Le sentiment du devoir accompli dans un climat apaisé
C’est avec un double regard, à la fois civique et managérial, que la Directrice générale des élections s’est exprimée. Elle a d’abord tenu à saluer l’atmosphère pacifique dans laquelle les Guinéens se sont rendus aux urnes, marquant le caractère historique de cette journée qui vient clore le cycle de la transition.
« C’est un sentiment de satisfaction, de devoir accompli en tant qu’électrice, mais également en tant que directrice générale des élections. Nous voyons que tout se passe très bien dans le calme. »
Pour Djenabou Touré, cette sérénité ambiante témoigne d’un ancrage démocratique fort. En l’espace d’une seule année, le corps électoral guinéen vient en effet d’être sollicité pour la troisième fois (après le référendum constitutionnel et la présidentielle). Une répétition générale qui, selon elle, démontre la maturité politique des citoyens, capables de mener un scrutin majeur sans incident.
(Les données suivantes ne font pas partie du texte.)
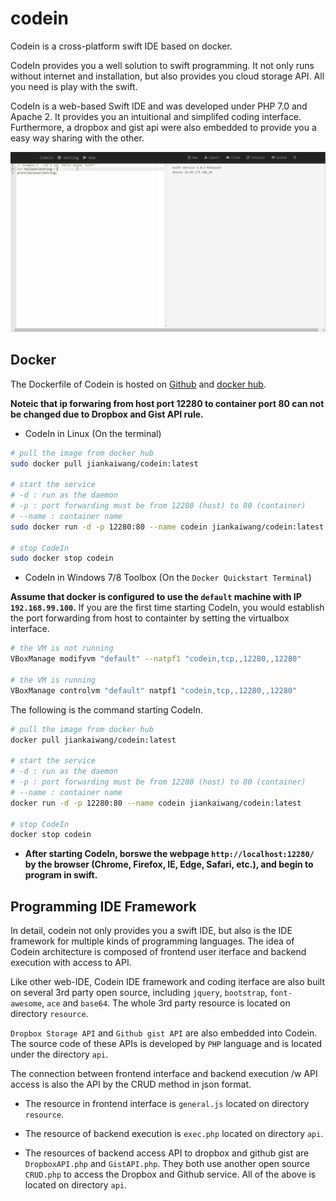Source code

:# codein

Codein is a cross-platform swift IDE based on docker. 

CodeIn provides you a well solution to swift programming. It not only  runs without internet and installation, but also provides you cloud storage API. All you need is play with the swift.

CodeIn is a web-based Swift IDE and was developed under PHP 7.0 and Apache 2. It provides you an intuitional and simplifed coding interface. Furthermore, a dropbox and gist api were also embedded to provide you a easy way sharing with the other.

[![Codein Operation](https://raw.githubusercontent.com/jiankaiwang/codein/master/docs/images/codein_v1.gif)](http://www.youtube.com/watch?v=TNa7d47sIzc "CodeIn")

## Docker

The Dockerfile of Codein is hosted on [Github](https://github.com/jiankaiwang/codein) and [docker hub](https://hub.docker.com/r/jiankaiwang/codein/).

**Noteic that ip forwaring from host port 12280 to container port 80 can not be changed due to Dropbox and Gist API rule.**

* CodeIn in Linux (On the terminal)

```bash
# pull the image from docker hub
sudo docker pull jiankaiwang/codein:latest

# start the service 
# -d : run as the daemon
# -p : port forwarding must be from 12280 (host) to 80 (container)
# --name : container name
sudo docker run -d -p 12280:80 --name codein jiankaiwang/codein:latest

# stop CodeIn
sudo docker stop codein
```

* CodeIn in Windows 7/8 Toolbox (On the `Docker Quickstart Terminal`)

**Assume that docker is configured to use the `default` machine with IP `192.168.99.100`.** If you are the first time starting CodeIn, you would establish the port forwarding from host to containter by setting the virtualbox interface.

```bash
# the VM is not running
VBoxManage modifyvm "default" --natpf1 "codein,tcp,,12280,,12280"

# the VM is running
VBoxManage controlvm "default" natpf1 "codein,tcp,,12280,,12280"
```

The following is the command starting CodeIn.

```bash
# pull the image from docker hub
docker pull jiankaiwang/codein:latest

# start the service 
# -d : run as the daemon
# -p : port forwarding must be from 12280 (host) to 80 (container)
# --name : container name
docker run -d -p 12280:80 --name codein jiankaiwang/codein:latest

# stop CodeIn
docker stop codein
```

* **After starting CodeIn, borswe the webpage `http://localhost:12280/` by the browser (Chrome, Firefox, IE, Edge, Safari, etc.), and begin to program in swift.**

## Programming IDE Framework

In detail, codein not only provides you a swift IDE, but also is the IDE framework for multiple kinds of programming languages. The idea of Codein architecture is composed of frontend user iterface and backend execution with access to API.

Like other web-IDE, Codein IDE framework and coding iterface are also built on several 3rd party open source, including `jquery`, `bootstrap`, `font-awesome`, `ace` and `base64`. The whole 3rd party resource is located on directory `resource`.

`Dropbox Storage API` and `Github gist API` are also embedded into Codein. The source code of these APIs is developed by `PHP` language and is located under the directory `api`.

The connection between frontend interface and backend execution /w API access is also the API by the CRUD method in json format. 

* The resource in frontend interface is `general.js` located on directory `resource`. 

* The resource of backend execution is `exec.php` located on directory `api`.

* The resources of backend access API to dropbox and github gist are `DropboxAPI.php` and `GistAPI.php`. They both use another open source `CRUD.php` to access the Dropbox and Github service. All of the above is located on directory `api`.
Des retards logistiques reconnus et corrigés
Faisant écho à la décision officielle de prorogation du vote jusqu’à 19h30 prise par le MATD, la Directrice générale a abordé avec franchise les dysfonctionnements constatés au démarrage des opérations ce dimanche matin.
Plusieurs centres de vote ont en effet été confrontés à des retards de déploiement du matériel.
La DGE assure que les équipes de supervision ont procédé à des réajustements en temps réel pour normaliser la situation sur l’ensemble du territoire.
Djenabou Touré a précisé qu’une fois les bureaux fermés, une analyse approfondie des données permettrait de valider définitivement la méthodologie de centralisation et de finalisation des opérations de vote.
Le paradoxe de l’affluence : l’intérieur du pays compense Conakry
Interpellée par les observateurs sur le manque d’engouement et les files d’attente fluides constatées dans plusieurs communes de Conakry, la directrice de la DGE a apporté une explication d’ordre sociologique et saisonnier.
Selon ses analyses, la faible affluence relative dans la capitale s’explique par un exode électoral temporaire vers les préfectures de l’intérieur, de nombreux citoyens ayant profité de la période de fête pour voyager.
À l’inverse, les remontées statistiques et les images de terrain provenant de la Haute-Guinée, de la Moyenne-Guinée, de la Guinée Forestière et de la Basse-Guinée profonde affichent des taux de participation jugés très satisfaisants par l’institution électorale. La DGE se félicite ainsi d’une mobilisation nationale globale conforme à ses projections pour cette ultime étape constitutionnelle.